Go through the records and count the lines where the string "треугольника" occurs. Reply with the number only.

Stored data:
____

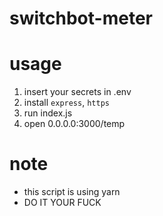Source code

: # switchbot-meter

# usage
1. insert your secrets in .env
2. install `express`, `https`
3. run index.js
4. open 0.0.0.0:3000/temp

# note
- this script is using yarn
- DO IT YOUR FUCK
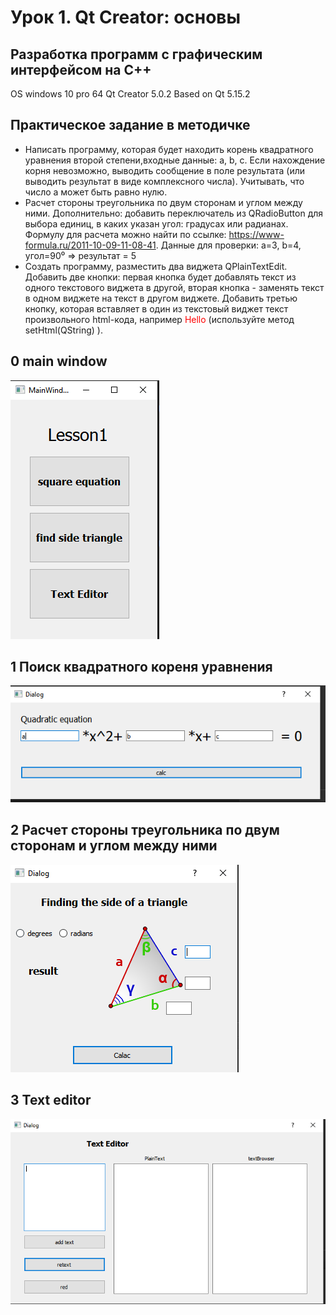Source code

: # Урок 1. Qt Creator: основы
## Разработка программ с графическим интерфейсом на С++

OS windows 10 pro 64
Qt Creator 5.0.2
Based on Qt 5.15.2 



## Практическое задание в методичке
- Написать программу, которая будет находить корень квадратного уравнения второй степени,входные данные: a, b, c. Если нахождение корня невозможно, выводить сообщение в поле результата (или выводить результат в виде комплексного числа). Учитывать, что число a может быть равно нулю.
- Расчет стороны треугольника по двум сторонам и углом между ними. Дополнительно: добавить переключатель из QRadioButton для выбора единиц, в каких указан угол: градусах или радианах. Формулу для расчета можно найти по ссылке:
https://www-formula.ru/2011-10-09-11-08-41. Данные для проверки: a=3, b=4, угол=90⁰ => результат = 5
- Создать программу, разместить два виджета QPlainTextEdit. Добавить две кнопки: первая кнопка будет добавлять текст из одного текстового виджета в другой, вторая кнопка - заменять текст в одном виджете на текст в другом виджете. Добавить третью кнопку, которая вставляет в один из текстовый виджет текст произвольного html-кода, например <font color='red'>Hello</font> (используйте метод setHtml(QString) ).


## 0 main window

![main window](https://github.com/HENRYHKll/gb_qt_cxx/raw/main/lesson1/main.png)

## 1 Поиск квадратного кореня уравнения

![main window](https://github.com/HENRYHKll/gb_qt_cxx/raw/main/lesson1/q.png)

## 2 Расчет стороны треугольника по двум сторонам и углом между ними

![main window](https://github.com/HENRYHKll/gb_qt_cxx/raw/main/lesson1/t.png)

## 3 Text editor

![main window](https://github.com/HENRYHKll/gb_qt_cxx/raw/main/lesson1/text.png)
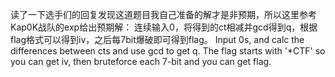 读了一下选手们的回复发现这道题目我自己准备的解才是非预期，所以这里参考Kap0K战队的exp给出预期解：
	连续输入0，将得到的ct相减并gcd得到q，根据flag格式可以得到iv，之后每7bit爆破即可得到flag。
	Input 0s, and calc the differences between cts and use gcd to get q. The flag starts with '*CTF' so you can get iv, then bruteforce each 7-bit and you can get flag.
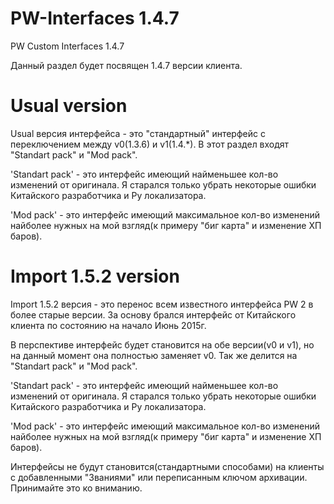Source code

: # PW-Interfaces 1.4.7
PW Custom Interfaces 1.4.7

Данный раздел будет посвящен 1.4.7 версии клиента.

# Usual version
Usual версия интерфейса - это "стандартный" интерфейс с переключением между v0(1.3.6) и v1(1.4.*). В этот раздел входят "Standart pack" и "Mod pack".

'Standart pack' - это интерфейс имеющий найменьшее кол-во изменений от оригинала. Я старался только убрать некоторые ошибки Китайского разработчика и Ру локализатора.

'Mod pack' - это интерфейс имеющий максимальное кол-во изменений найболее нужных на мой взгляд(к примеру "биг карта" и изменение ХП баров).

# Import 1.5.2 version
Import 1.5.2 версия - это перенос всем известного интерфейса PW 2 в более старые версии. За основу брался интерфейс от Китайского клиента по состоянию на начало Июнь 2015г.

В перспективе интерфейс будет становится на обе версии(v0 и v1), но на данный момент она полностью заменяет v0. Так же делится на "Standart pack" и "Mod pack".

'Standart pack' - это интерфейс имеющий найменьшее кол-во изменений от оригинала. Я старался только убрать некоторые ошибки Китайского разработчика и Ру локализатора.

'Mod pack' - это интерфейс имеющий максимальное кол-во изменений найболее нужных на мой взгляд(к примеру "биг карта" и изменение ХП баров).

Интерфейсы не будут становится(стандартными способами) на клиенты с добавленными "Званиями" или переписанным ключом архивации. Принимайте это ко вниманию.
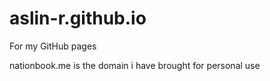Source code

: # aslin-r.github.io
For my GitHub pages

nationbook.me is the domain i have brought for personal use
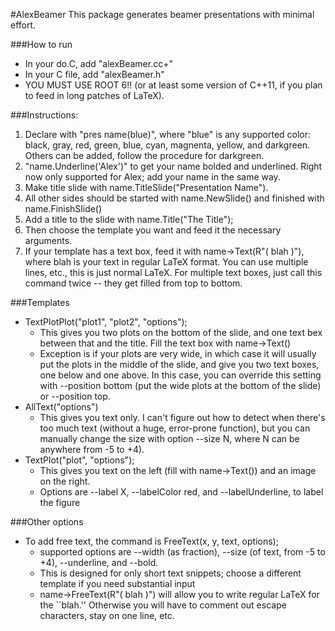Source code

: #AlexBeamer
This package generates beamer presentations with minimal effort.

###How to run
  - In your do.C, add "alexBeamer.cc+"
  - In your C file, add "alexBeamer.h"
  - YOU MUST USE ROOT 6!! (or at least some version of C++11, if you plan to feed in long patches of LaTeX).  

###Instructions:
  1. Declare with "pres name(blue)", where "blue" is any supported color: black, gray, red, green, blue, cyan, magnenta, yellow, and darkgreen.  Others can be added, follow the procedure for darkgreen.
  2. "name.Underline('Alex')" to get your name bolded and underlined.  Right now only supported for Alex; add your name in the same way.
  3.  Make title slide with name.TitleSlide("Presentation Name").
  4.  All other sides should be started with name.NewSlide() and finished with name.FinishSlide()
  5.  Add a title to the slide with name.Title("The Title");
  5.  Then choose the template you want and feed it the necessary arguments.
  6.  If your template has a text box, feed it with name->Text(R"(  blah  )"), where blah is your text in regular LaTeX format.  You can use multiple lines, etc., this is just normal LaTeX.  For multiple text boxes, just call this command twice -- they get filled from top to bottom. 

###Templates
  - TextPlotPlot("plot1", "plot2", "options");
    - This gives you two plots on the bottom of the slide, and one text bex between that and the title.  Fill the text box with name->Text()
    - Exception is if your plots are very wide, in which case it will usually put the plots in the middle of the slide, and give you two text boxes, one below and one above.  In this case, you can override this setting with --position bottom (put the wide plots at the bottom of the slide) or --position top. 
  - AllText("options")
    - This gives you text only.  I can't figure out how to detect when there's too much text (without a huge, error-prone function), but you can manually change the size with option --size N, where N can be anywhere from -5 to +4).
  - TextPlot("plot", "options"); 
    - This gives you text on the left (fill with name->Text()) and an image on the right.  
    - Options are --label X, --labelColor red, and --labelUnderline, to label the figure

###Other options
  - To add free text, the command is FreeText(x, y, text, options); 
    - supported options are --width (as fraction), --size (of text, from -5 to +4), --underline, and --bold.  
    - This is designed for only short text snippets; choose a different template if you need substantial input
    - name->FreeText(R"( blah )") will allow you to write regular LaTeX  for the ``blah.'' Otherwise you will have to comment out escape characters, stay on one line, etc.

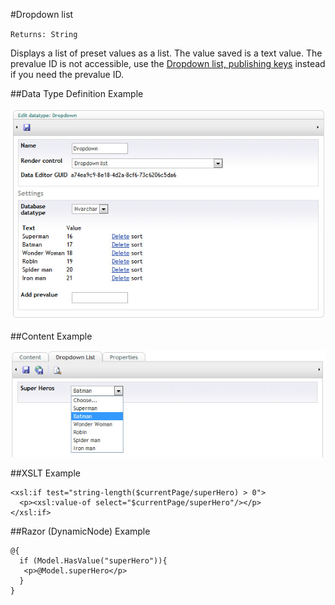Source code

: #Dropdown list

`Returns: String`

Displays a list of preset values as a list. The value saved is a text value. The prevalue ID is not accessible, use the [Dropdown list, publishing keys](Dropdown-Publish-Keys.md) instead if you need the prevalue ID.

##Data Type Definition Example

![Dropdown List, Data Type Definition](images/Dropdown-DataType.jpg?raw=true)

##Content Example

![Dropdown List, Publish Keys Content Example](images/Dropdown-Content.jpg?raw=true)

##XSLT Example

	<xsl:if test="string-length($currentPage/superHero) > 0">  
	  <p><xsl:value-of select="$currentPage/superHero"/></p>  
	</xsl:if>

##Razor (DynamicNode) Example

	@{
	  if (Model.HasValue("superHero")){                                                     
	   <p>@Model.superHero</p>                                                                                    
	  }
	}
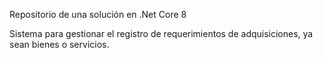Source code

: Repositorio de una solución en .Net Core 8

Sistema para gestionar el registro de requerimientos de adquisiciones, ya sean bienes o servicios.
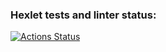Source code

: ### Hexlet tests and linter status:
[![Actions Status](https://github.com/ab-en3rgy/frontend-project-lvl2/workflows/hexlet-check/badge.svg)](https://github.com/ab-en3rgy/frontend-project-lvl2/actions)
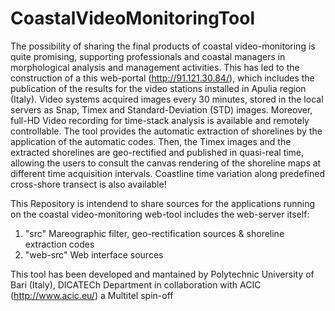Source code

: # CoastalVideoMonitoringTool
The possibility of sharing the final products of coastal video-monitoring is quite promising, supporting professionals and coastal managers in morphological analysis and management activities. 
This has led to the construction of a this web-portal (http://91.121.30.84/), which includes the publication of the results for the video stations installed in Apulia region (Italy). Video systems acquired images every 30 minutes, stored in the local servers as Snap, Timex and Standard-Deviation (STD) images. Moreover, full-HD Video recording for time-stack analysis is available and remotely controllable. The tool provides the automatic extraction of shorelines by the application of the automatic codes. 
Then, the Timex images and the extracted shorelines are geo-rectified and published in quasi-real time, allowing the users to consult the canvas rendering of the shoreline maps at different time acquisition intervals. 
Coastline time variation along predefined cross-shore transect is also available!


This Repository is intendend to share sources for the applications running on the coastal video-monitoring web-tool includes the web-server itself:

1. "src"						Mareographic filter, geo-rectification sources & shoreline extraction codes
2. "web-src"				Web interface sources

This tool has been developed and mantained by Polytechnic University of Bari (Italy), DICATECh Department in collaboration with ACIC (http://www.acic.eu/) a Multitel spin-off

____

**RESULT**. 2